Revisiting some of my writings here, I also re-read http://www.theabsolute.net/misogyny/eisenman.htmle. While mostly dealing with unscientific and illogical feminist denial of differences between men and women, the article also notes that part of the men’s movement have had similar less than reasoned reactions to the claim that women would have a greater natural inclination to take care of children.

Let us take a more reasoned look at this, with an eye on e.g. the court room and custody issues after a divorce:

  1. The main criticism that can be raised against court decisions in this area, is that they often act in a blanket manner or award custody to the woman by default, without looking more closely on who is the more suitable individual parent.

    However, individual variation is very considerable. We should not casually dismiss female candidates for a math professorship—but let the individual candidate’s suitability decide. We should not automatically assume that a given man is taller than a given woman—but actually make a comparison. In the same way, we should see which individual parent is the better suited—not which has the “right” sex.

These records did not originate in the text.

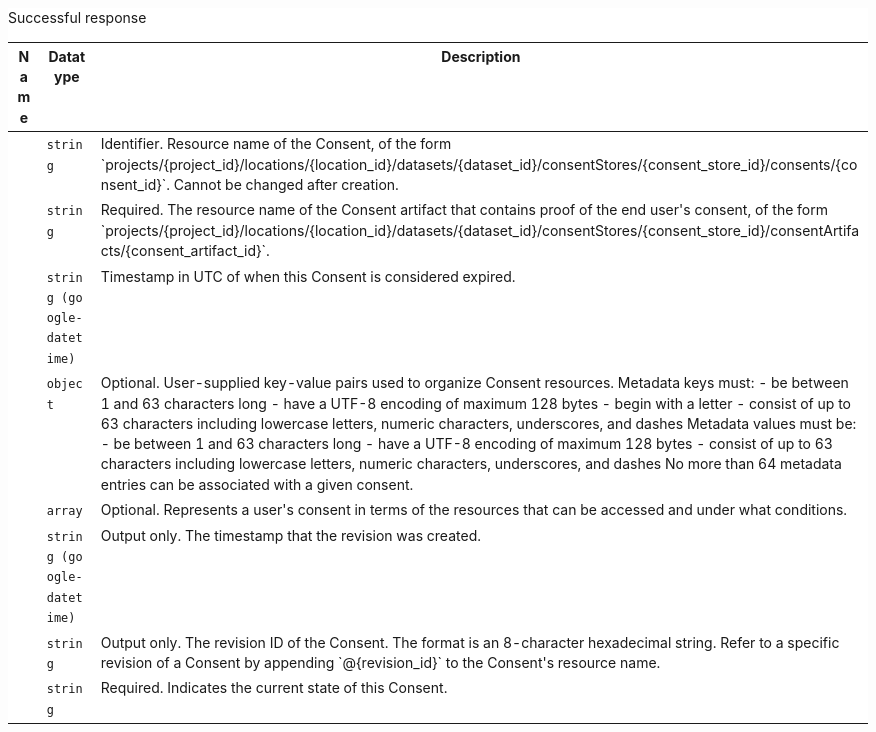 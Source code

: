 Successful response

<table>
<thead>
    <tr>
    <th>Name</th>
    <th>Datatype</th>
    <th>Description</th>
    </tr>
</thead>
<tbody>
<tr>
    <td><CopyableCode code="name" /></td>
    <td><code>string</code></td>
    <td>Identifier. Resource name of the Consent, of the form `projects/&#123;project_id&#125;/locations/&#123;location_id&#125;/datasets/&#123;dataset_id&#125;/consentStores/&#123;consent_store_id&#125;/consents/&#123;consent_id&#125;`. Cannot be changed after creation.</td>
</tr>
<tr>
    <td><CopyableCode code="consentArtifact" /></td>
    <td><code>string</code></td>
    <td>Required. The resource name of the Consent artifact that contains proof of the end user's consent, of the form `projects/&#123;project_id&#125;/locations/&#123;location_id&#125;/datasets/&#123;dataset_id&#125;/consentStores/&#123;consent_store_id&#125;/consentArtifacts/&#123;consent_artifact_id&#125;`.</td>
</tr>
<tr>
    <td><CopyableCode code="expireTime" /></td>
    <td><code>string (google-datetime)</code></td>
    <td>Timestamp in UTC of when this Consent is considered expired.</td>
</tr>
<tr>
    <td><CopyableCode code="metadata" /></td>
    <td><code>object</code></td>
    <td>Optional. User-supplied key-value pairs used to organize Consent resources. Metadata keys must: - be between 1 and 63 characters long - have a UTF-8 encoding of maximum 128 bytes - begin with a letter - consist of up to 63 characters including lowercase letters, numeric characters, underscores, and dashes Metadata values must be: - be between 1 and 63 characters long - have a UTF-8 encoding of maximum 128 bytes - consist of up to 63 characters including lowercase letters, numeric characters, underscores, and dashes No more than 64 metadata entries can be associated with a given consent.</td>
</tr>
<tr>
    <td><CopyableCode code="policies" /></td>
    <td><code>array</code></td>
    <td>Optional. Represents a user's consent in terms of the resources that can be accessed and under what conditions.</td>
</tr>
<tr>
    <td><CopyableCode code="revisionCreateTime" /></td>
    <td><code>string (google-datetime)</code></td>
    <td>Output only. The timestamp that the revision was created.</td>
</tr>
<tr>
    <td><CopyableCode code="revisionId" /></td>
    <td><code>string</code></td>
    <td>Output only. The revision ID of the Consent. The format is an 8-character hexadecimal string. Refer to a specific revision of a Consent by appending `@&#123;revision_id&#125;` to the Consent's resource name.</td>
</tr>
<tr>
    <td><CopyableCode code="state" /></td>
    <td><code>string</code></td>
    <td>Required. Indicates the current state of this Consent.</td>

    Using objective standards will give men more math professorships and show most men to be taller than most women; however, neither case will see a pure men’s club. Objective standards could conceivably favour women in the third case (cf. below); however, it will not see a pure women’s club.

  2. The article mentions inclination rather than ability. (As have, IIRC, most other sources; although some may incorrectly assume that ability automatically follows inclination.)

    The inclination to take care of children, however, is not the most important issue—but the ability. Notably, it is far from rare that men equal or outdo women in traditionally or stereotypically female areas when they give it a try: Consider cooking, fashion, or books about or for small children. (There may be an element of dominance at extremes involved; however, even for the “couple on the street”, it is far from uncommon that the man is the better cook.)

    Correspondingly, that women are more inclined is not an argument, in and by itself, and proof would be necessary that they are actually better.

  3. Suitability is likely to vary depending on the age and sex of the child(ren) in question—and if a female toddler is better of with the mother, the same does not automatically follow for a boy of thirteen. Further, other factors than the intrinsic ability of the parent may play in, e.g. the need for a male role-model.

  4. If women actually are better suited than men on average, this is a statement about the overall population. This general statement need not be true for divorcing couples, however. Notably, married couples have a tendency to consist of a slightly older husband and a slightly younger wife, and often show a considerable difference (favouring the man) in terms of financial success, intelligence, and/or education. (Notably, women tend to want successful and intelligent men, while men seek young and good looking women—and those who do match the criteria of the opposite sex have worse chances of being “marriage material”.)

    Correspondingly, the husband could still be the better choice on average—even if women were better suited in the population as a whole.


Which sex resp. spouse is better suited on average, is not an issue I am competent to answer—and I seriously doubt that a sufficient quantity of sound research exist on the issue. However, the first item alone suffices as reason to stop undue favouring of women in this area, while the other should be a strong indication to proceed with great caution.

I further note that I was myself raised mostly by women (my mother and grandmother) and that this, in my specific case, had severe negative effects on my development—a complaint quite common among men with a similar background. Indeed, there has been research showing correlations (with a likely element of causation) between e.g. growing up without a father and criminal behaviour as an adult.